Doesn't seem fair to me.
Also, what gender are the rats?


----------



## Banksy (Feb 2, 2012)

its not my house - it's a Familey cat I have NO controle on where they get a cat or now but I don't want my much loved rat ripped apart - they are femal  ... Thanks for the intrested


----------



## Maltey (Jun 26, 2011)

Ok, sorry. Your post makes it sound like you personally are getting the cat and I see so many people kicking out their small animals for the new cat or dog.
How many rats swell- just two?


----------



## Banksy (Feb 2, 2012)

Yes just 2 - Christmas is the worst time of year - I am a vet nurse and we PTS so manny dogs near Christmas very sad  or just after x-mas so they feel there dog has enjoyed Christmas with them


----------



## Maltey (Jun 26, 2011)

Do you have pictures/more info about them? That might get people interested.
Also, even though this is an international forum it's mostly USA based. I would suggest advertising them on pet forums or fancy rats forum which are UK based.


----------



## Sara00 (Aug 23, 2012)

Ditto to what Maltey said - do you have any pictures/info on your girls & the cage?


----------



## Drowsy (Oct 23, 2012)

I have rats with two cats in the house. If it's a kitten and you raise it around the rats it's easy to make them friendly. Why not wait until the cat gets there and see their behavior?


----------



## A.ngelF.eathers (Jul 6, 2011)

Okay, I have two cats, one adopted when he was over 1 year, the other is still a kitten. I also have a Siberian husky, a chihuahua and a terrier X collie mix. We're talking a house full of prey drive.
I have never had any problem with my other animals and my rats.

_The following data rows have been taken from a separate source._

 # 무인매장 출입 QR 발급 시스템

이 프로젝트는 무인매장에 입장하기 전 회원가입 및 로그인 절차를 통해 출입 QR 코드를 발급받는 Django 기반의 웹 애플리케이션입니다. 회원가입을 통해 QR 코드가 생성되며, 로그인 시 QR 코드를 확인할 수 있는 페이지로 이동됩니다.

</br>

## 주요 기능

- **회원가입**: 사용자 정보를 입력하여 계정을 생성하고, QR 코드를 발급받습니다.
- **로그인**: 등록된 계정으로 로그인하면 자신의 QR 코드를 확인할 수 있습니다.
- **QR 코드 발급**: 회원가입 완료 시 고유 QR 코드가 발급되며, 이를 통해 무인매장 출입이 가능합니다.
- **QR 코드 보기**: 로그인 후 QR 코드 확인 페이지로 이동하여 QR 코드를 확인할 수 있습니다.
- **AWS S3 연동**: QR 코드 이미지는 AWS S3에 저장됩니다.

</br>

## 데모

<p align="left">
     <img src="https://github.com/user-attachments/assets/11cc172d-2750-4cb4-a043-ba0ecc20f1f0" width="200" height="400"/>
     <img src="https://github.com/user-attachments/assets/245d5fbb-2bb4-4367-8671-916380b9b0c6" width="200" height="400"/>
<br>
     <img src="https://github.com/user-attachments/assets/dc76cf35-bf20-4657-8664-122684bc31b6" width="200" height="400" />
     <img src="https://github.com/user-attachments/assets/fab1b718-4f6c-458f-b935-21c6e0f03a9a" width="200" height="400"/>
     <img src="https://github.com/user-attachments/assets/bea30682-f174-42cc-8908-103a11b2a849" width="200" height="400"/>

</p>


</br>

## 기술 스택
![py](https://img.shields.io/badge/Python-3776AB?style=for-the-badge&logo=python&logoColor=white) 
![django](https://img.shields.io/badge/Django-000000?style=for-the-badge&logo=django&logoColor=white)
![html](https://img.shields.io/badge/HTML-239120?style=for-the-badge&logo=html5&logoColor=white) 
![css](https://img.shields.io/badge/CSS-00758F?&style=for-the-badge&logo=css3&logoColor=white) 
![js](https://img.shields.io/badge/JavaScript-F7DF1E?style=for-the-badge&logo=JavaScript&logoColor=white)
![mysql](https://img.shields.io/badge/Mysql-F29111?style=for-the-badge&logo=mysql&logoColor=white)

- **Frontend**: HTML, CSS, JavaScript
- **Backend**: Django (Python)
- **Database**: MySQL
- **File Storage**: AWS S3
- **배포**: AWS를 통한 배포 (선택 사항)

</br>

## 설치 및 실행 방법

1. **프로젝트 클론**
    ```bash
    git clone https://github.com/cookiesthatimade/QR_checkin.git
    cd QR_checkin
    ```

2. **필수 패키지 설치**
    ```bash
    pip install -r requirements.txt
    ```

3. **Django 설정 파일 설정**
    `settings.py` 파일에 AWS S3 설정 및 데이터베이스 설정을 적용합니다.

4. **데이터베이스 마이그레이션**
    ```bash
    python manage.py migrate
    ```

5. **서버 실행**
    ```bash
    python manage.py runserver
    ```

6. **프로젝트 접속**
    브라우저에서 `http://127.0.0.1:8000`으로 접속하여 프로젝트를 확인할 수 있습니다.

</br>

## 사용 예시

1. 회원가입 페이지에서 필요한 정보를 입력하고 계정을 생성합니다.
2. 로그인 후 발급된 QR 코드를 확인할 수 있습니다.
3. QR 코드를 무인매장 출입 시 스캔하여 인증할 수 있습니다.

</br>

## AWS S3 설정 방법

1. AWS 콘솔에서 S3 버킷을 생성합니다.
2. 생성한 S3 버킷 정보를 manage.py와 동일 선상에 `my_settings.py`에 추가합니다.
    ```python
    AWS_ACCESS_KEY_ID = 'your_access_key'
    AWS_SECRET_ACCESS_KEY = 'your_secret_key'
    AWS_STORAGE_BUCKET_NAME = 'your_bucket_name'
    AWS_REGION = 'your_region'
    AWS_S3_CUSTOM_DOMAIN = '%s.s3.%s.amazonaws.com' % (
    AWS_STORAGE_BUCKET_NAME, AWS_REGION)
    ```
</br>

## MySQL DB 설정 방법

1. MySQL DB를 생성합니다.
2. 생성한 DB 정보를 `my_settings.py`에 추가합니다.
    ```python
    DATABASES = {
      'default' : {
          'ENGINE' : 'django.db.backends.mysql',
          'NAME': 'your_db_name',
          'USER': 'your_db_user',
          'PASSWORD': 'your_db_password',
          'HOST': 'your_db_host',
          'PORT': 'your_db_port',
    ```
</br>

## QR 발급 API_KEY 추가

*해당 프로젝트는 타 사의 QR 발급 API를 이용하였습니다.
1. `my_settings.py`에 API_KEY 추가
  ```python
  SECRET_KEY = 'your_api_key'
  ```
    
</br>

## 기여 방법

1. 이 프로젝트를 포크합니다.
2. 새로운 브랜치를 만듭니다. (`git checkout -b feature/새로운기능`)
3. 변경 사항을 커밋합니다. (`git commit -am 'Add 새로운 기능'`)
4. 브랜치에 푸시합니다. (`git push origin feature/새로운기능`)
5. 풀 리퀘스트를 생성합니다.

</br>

You shouldn't either, if you manage and supervise properly.


----------



## mistymornings18 (Aug 13, 2012)

I have two cats and a dog in the same house with my seven rats. We've never had an issues with it other then the dog sometimes wants to play a little rough and has to be corrected. Just keep your rats in your room and keep your door closed.


----------